If someone told Ryan Murphy that his show about a twenty-one year-old case might need a new ending when it first aired, he may have told them that they were crazy. Now, he’d have to apologize, because despite the fact that the OJ Simpson trial ended in October of 1995, it’s made its way back to the headlines in a bad way–and a good way, depending on whether you’re Mr. Simpson or the show based on him.
The latter, FX’s The People vs. OJ Simpson: American Crime Story, actually benefited greatly this week after a knife supposedly connected with the long-cold murder trial was discovered on the real OJ Simpson’s old estate in Brentwood over the weekend. The series, which had been already drawing large pools of weekly watchers in an almost surprising way, experienced a vivacious ratings jump of 10%, according to Variety–which for a Tuesday night show a smidgen past prime-time hours is huge.
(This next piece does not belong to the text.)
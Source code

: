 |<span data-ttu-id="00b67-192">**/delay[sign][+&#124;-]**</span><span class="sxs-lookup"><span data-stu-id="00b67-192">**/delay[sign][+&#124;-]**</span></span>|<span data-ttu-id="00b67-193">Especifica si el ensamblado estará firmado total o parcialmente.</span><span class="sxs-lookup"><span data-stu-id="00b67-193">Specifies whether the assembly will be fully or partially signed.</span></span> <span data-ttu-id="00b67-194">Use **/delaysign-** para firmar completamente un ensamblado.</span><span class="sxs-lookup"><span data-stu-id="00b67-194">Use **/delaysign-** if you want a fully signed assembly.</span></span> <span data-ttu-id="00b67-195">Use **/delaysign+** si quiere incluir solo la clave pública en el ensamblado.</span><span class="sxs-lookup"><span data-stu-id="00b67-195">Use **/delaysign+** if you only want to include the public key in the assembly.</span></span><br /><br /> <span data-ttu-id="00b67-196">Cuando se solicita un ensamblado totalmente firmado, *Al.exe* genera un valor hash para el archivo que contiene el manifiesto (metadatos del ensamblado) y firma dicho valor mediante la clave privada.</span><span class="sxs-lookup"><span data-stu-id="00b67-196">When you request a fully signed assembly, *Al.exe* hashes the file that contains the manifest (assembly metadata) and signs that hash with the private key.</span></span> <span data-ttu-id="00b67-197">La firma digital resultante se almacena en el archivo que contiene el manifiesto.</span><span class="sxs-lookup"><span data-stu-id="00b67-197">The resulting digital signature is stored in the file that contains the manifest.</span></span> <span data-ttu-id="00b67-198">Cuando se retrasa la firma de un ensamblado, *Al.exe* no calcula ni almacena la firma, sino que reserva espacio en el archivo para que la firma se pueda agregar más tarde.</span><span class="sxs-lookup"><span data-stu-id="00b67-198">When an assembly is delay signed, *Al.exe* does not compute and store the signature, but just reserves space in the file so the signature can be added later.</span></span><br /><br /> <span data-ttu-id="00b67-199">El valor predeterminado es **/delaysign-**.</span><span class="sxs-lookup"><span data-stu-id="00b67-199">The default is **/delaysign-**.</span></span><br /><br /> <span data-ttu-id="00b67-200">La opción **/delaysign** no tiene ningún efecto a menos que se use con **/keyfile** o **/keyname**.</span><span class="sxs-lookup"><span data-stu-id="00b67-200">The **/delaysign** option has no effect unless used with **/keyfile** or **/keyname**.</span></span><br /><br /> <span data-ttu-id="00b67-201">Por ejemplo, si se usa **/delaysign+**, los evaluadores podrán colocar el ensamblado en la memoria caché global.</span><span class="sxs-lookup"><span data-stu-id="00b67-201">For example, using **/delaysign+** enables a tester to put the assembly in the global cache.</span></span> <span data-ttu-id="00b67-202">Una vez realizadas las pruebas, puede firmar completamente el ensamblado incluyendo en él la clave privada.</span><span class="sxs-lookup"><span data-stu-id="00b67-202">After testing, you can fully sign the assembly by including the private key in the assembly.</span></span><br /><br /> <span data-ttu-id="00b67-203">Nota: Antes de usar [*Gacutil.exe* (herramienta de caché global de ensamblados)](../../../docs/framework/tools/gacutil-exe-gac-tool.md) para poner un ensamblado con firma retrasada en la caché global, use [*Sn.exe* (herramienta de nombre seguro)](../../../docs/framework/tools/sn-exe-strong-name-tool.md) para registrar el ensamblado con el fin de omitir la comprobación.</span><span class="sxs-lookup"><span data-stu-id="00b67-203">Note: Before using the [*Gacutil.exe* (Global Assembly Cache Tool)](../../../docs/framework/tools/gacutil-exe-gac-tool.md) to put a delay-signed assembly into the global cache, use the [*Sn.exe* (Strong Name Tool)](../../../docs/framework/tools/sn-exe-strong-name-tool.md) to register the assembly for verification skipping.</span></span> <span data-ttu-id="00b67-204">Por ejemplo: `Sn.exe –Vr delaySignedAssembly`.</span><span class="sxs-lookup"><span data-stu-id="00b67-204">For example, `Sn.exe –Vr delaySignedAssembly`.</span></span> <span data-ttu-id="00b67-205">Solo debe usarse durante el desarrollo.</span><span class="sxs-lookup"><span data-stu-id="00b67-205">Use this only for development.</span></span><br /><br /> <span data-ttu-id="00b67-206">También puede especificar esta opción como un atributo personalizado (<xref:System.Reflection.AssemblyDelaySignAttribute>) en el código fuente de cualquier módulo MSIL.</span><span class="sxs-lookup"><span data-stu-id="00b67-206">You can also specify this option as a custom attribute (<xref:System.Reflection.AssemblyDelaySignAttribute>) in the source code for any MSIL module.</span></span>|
Because the network itself has not officially released its three-day ratings report yet, some might assume that this supposed ratings leap may be jumping the gun a little bit, maybe pulling a CNN and calling the primary results before the polls even close. But like CNN and their rushed enthusiasm for Michigan primaries, the ratings numbers are most likely correct–according to Nielsen, a leader in ratings surveillance around the world, their “live plus same-day” estimates concluded that 3 million Americans tuned in last night to follow up on the proceedings of the fictionalized retelling of one of the most famous murder trials in history.
The Nielsen estimate also surmised that The People vs. OJ Simpson notched a 1.25 rating among the most desirable demographic, 18-49 year-old adults, which boosts the series from its normal average of 1.15 by 8%. Essentially, 240,000 people within this age range had the choice to watch the “newest,” so-to-speak, OJ Simpson development on FX, Limitless on CBS, which scored a 1.1 rating, Of Kings and Prophets on ABC, which scored an even lower 0.8, or continue bingeing the new season of House of Cards on Netflix, like everyone else, at 10pm last night, and chose Simpson, and it’s incredibly likely that that fresh viewership didn’t tune in just for the acting and storytelling.
The sixth episode of the series, which was the one that aired last night, is not actually the ratings-king of the season–that title belongs to the premiere episode, which destructed FX’s previous viewership record that formerly belonged to The Shield and American Horror Story when it gathered 12 million total viewers, over half of which came from the 18-49 demographic.
Still, the ratings boost was much needed, as The People vs. OJ Simpson had taken an dive in ratings since the premiere, according to The Wrap. It fell right behind the lead in original scripted TV shows, AMC’s The Walking Dead, but if more spirals out of the knife development in what was thought to be a shut case, maybe that will give the show what it needs to slide into first place.